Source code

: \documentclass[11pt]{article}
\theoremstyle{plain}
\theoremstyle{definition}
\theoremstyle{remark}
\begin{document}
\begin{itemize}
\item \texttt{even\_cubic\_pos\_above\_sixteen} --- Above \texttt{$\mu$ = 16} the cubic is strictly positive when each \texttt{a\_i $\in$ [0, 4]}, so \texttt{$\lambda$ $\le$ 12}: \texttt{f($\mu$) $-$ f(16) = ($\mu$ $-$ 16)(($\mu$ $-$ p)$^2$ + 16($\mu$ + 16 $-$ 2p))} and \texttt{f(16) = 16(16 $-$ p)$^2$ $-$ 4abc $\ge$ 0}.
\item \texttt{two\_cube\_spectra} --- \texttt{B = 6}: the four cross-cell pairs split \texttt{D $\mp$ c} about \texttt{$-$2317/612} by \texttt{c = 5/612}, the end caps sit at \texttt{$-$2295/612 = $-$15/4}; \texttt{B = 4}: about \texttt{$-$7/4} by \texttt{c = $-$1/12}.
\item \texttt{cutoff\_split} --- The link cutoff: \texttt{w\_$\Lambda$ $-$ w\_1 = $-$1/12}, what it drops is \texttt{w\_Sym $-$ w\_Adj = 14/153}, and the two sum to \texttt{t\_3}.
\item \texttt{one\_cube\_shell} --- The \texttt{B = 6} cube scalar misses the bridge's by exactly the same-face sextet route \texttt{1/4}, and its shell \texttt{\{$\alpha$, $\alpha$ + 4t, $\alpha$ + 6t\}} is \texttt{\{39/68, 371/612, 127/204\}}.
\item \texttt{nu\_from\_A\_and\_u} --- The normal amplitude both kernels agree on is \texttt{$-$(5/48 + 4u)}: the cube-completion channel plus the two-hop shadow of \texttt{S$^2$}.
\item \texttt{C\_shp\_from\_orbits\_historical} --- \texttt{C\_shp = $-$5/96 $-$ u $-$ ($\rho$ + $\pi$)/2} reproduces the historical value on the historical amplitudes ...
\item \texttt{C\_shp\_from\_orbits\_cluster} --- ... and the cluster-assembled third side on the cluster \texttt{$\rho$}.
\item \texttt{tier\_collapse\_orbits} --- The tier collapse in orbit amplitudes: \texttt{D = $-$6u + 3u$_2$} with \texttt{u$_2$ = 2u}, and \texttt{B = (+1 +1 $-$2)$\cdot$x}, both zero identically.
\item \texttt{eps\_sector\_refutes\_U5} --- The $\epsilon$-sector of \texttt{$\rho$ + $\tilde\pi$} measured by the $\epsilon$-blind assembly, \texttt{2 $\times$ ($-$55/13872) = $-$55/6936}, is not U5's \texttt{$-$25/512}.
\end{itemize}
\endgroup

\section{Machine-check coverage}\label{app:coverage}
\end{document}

> [Exercise directions]:
Which lines run from the one containing "--- The $\epsilon$-sector" to the end of the data? Output them exactly, with nothing added.

> [Result of the exercise]:
\item \texttt{eps\_sector\_refutes\_U5} --- The $\epsilon$-sector of \texttt{$\rho$ + $\tilde\pi$} measured by the $\epsilon$-blind assembly, \texttt{2 $\times$ ($-$55/13872) = $-$55/6936}, is not U5's \texttt{$-$25/512}.
\end{itemize}
\endgroup

\section{Machine-check coverage}\label{app:coverage}
\end{document}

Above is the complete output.